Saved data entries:
+---+

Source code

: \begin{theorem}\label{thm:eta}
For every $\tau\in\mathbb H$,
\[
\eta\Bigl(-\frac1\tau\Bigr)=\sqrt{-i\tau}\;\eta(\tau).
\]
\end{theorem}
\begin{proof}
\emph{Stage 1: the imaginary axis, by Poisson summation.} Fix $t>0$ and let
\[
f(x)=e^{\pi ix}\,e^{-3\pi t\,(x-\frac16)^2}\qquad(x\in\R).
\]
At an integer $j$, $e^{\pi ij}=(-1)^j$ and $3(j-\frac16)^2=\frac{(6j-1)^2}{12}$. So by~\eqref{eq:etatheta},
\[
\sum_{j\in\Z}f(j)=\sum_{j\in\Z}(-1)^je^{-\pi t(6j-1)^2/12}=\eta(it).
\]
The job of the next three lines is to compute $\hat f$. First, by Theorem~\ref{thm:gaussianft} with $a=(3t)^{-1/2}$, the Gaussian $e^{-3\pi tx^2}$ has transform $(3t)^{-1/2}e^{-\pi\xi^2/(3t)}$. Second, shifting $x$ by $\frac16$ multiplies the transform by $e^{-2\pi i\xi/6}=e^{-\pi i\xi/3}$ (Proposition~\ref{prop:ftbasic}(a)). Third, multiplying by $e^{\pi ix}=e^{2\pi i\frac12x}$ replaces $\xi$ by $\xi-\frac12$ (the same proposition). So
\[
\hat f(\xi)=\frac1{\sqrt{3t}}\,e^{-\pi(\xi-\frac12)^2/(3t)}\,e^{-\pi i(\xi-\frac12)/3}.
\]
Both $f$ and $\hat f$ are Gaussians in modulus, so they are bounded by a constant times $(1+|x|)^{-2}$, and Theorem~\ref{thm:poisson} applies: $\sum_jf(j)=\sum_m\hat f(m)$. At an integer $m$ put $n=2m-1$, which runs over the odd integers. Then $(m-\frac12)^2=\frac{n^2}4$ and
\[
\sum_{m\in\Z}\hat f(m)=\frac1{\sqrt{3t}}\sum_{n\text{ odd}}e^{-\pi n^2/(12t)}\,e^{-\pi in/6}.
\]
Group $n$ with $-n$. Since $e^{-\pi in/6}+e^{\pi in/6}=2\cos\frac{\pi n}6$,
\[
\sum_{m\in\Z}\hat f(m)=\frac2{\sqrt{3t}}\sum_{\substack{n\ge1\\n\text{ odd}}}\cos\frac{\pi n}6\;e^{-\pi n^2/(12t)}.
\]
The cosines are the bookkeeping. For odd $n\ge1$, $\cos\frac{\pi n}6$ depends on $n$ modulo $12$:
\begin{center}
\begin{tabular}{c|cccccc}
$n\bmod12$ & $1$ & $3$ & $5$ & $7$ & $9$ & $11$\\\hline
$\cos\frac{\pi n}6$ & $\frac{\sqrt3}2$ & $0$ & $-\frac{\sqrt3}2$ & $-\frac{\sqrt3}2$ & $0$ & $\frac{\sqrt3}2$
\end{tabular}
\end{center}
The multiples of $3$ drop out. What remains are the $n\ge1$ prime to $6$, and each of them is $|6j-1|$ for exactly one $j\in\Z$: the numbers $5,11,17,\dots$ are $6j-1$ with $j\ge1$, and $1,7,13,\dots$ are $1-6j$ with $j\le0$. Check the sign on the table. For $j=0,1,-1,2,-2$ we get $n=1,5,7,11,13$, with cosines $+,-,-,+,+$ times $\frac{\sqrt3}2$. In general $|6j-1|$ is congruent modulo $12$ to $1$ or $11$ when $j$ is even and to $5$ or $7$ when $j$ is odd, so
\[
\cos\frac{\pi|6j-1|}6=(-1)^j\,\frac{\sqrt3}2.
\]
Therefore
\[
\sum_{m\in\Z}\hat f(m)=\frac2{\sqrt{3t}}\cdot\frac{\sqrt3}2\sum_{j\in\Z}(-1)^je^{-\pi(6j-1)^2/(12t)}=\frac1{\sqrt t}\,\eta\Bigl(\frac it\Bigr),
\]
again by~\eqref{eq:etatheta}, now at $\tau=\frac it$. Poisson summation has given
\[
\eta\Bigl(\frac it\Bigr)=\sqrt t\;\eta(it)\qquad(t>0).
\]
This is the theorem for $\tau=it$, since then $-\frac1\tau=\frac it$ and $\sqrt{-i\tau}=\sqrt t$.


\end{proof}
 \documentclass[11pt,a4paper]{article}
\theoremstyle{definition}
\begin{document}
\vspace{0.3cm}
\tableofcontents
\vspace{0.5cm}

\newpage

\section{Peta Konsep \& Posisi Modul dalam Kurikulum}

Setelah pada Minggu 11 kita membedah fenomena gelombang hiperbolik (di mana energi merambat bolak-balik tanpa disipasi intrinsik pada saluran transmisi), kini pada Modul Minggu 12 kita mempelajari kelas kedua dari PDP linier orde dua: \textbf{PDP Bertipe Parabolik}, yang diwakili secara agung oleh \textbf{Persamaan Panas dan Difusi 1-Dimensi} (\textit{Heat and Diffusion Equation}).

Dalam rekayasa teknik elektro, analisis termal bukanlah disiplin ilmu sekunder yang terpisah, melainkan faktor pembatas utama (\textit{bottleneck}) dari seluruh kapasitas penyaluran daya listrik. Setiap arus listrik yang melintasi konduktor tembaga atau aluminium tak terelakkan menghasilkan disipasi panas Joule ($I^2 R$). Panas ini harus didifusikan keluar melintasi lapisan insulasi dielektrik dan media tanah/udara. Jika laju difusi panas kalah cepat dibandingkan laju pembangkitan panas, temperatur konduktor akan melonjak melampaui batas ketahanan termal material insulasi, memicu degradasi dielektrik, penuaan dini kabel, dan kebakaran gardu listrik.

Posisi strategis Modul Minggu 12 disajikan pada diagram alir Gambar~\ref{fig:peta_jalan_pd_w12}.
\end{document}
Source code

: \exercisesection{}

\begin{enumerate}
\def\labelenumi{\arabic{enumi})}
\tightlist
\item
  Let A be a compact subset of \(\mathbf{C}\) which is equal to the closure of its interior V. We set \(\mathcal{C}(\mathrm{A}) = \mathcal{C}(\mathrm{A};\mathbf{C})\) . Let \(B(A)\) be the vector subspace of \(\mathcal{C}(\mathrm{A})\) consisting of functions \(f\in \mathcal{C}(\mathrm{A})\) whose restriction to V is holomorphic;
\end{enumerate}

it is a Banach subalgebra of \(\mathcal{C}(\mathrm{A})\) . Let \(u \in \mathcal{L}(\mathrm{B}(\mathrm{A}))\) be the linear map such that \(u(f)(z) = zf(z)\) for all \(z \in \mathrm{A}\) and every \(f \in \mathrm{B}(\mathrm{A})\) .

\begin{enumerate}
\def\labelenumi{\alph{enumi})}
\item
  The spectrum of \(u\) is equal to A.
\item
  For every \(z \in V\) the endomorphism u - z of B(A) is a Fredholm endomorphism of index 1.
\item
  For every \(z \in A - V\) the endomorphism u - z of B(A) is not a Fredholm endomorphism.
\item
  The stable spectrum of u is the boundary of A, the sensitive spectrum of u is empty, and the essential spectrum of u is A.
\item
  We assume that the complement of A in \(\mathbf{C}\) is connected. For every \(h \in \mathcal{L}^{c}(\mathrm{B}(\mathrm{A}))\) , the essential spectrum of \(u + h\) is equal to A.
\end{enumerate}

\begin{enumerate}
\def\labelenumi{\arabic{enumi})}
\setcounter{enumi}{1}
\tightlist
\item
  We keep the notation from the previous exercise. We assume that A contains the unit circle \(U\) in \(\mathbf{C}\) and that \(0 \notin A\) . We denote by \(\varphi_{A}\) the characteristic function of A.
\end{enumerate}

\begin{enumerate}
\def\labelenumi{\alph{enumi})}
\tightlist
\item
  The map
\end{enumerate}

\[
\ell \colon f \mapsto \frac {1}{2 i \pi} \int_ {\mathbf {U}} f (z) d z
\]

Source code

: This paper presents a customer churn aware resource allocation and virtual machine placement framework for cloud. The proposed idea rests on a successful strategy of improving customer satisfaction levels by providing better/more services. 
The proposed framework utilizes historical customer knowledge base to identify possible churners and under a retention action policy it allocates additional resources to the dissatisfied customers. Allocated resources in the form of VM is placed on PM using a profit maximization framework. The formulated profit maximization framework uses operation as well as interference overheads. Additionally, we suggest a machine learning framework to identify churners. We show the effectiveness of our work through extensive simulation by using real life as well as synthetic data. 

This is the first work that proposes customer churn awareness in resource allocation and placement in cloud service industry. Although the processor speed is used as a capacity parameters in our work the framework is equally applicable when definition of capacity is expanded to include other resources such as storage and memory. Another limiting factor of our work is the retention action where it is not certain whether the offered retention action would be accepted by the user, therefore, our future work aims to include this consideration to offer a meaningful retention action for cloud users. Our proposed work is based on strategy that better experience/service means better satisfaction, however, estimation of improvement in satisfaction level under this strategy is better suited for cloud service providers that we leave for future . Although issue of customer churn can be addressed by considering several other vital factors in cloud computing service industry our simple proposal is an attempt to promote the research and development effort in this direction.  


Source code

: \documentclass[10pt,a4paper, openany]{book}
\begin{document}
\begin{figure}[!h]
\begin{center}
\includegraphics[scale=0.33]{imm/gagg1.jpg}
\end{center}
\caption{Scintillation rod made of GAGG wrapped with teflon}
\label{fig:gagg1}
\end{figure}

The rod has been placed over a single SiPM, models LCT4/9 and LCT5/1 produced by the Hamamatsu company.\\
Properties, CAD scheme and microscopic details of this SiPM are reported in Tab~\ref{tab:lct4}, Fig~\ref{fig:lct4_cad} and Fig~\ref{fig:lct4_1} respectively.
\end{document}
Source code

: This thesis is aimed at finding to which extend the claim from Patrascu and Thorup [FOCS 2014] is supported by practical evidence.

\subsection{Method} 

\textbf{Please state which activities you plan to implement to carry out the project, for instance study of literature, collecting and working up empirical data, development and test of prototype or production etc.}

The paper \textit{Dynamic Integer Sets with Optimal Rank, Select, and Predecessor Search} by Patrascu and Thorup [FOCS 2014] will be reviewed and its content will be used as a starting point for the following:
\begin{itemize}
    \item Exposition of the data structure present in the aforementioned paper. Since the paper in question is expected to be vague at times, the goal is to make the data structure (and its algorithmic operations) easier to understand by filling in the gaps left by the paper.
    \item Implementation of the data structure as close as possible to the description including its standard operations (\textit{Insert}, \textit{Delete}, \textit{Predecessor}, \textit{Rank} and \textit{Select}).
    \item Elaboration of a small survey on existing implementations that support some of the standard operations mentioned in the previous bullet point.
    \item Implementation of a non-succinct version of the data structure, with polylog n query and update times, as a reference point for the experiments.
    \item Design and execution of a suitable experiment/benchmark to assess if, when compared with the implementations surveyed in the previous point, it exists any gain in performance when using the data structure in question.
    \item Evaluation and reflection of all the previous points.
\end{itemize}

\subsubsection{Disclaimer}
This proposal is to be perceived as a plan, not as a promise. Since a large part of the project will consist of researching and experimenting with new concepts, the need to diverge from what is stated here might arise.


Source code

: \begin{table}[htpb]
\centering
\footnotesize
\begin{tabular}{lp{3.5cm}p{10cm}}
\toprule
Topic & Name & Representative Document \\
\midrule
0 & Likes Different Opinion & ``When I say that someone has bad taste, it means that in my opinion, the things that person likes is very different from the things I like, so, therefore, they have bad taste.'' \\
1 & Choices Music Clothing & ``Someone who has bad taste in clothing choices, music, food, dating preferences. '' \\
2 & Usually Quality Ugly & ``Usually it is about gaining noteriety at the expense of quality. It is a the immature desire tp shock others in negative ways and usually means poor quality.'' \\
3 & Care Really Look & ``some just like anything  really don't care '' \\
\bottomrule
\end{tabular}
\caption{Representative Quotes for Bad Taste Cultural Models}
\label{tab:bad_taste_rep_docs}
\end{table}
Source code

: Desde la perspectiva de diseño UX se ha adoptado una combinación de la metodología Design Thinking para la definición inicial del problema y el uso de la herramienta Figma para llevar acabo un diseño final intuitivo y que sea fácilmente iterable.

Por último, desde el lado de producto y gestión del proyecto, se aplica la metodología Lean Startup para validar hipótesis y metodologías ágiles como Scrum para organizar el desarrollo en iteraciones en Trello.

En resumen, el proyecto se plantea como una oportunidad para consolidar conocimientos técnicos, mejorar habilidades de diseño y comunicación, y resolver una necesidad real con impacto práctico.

+---+

ASSIGNMENT:
The expected answer is a copy of each line above containing "Select".

RESPONSE:
The paper \textit{Dynamic Integer Sets with Optimal Rank, Select, and Predecessor Search} by Patrascu and Thorup [FOCS 2014] will be reviewed and its content will be used as a starting point for the following:
    \item Implementation of the data structure as close as possible to the description including its standard operations (\textit{Insert}, \textit{Delete}, \textit{Predecessor}, \textit{Rank} and \textit{Select}).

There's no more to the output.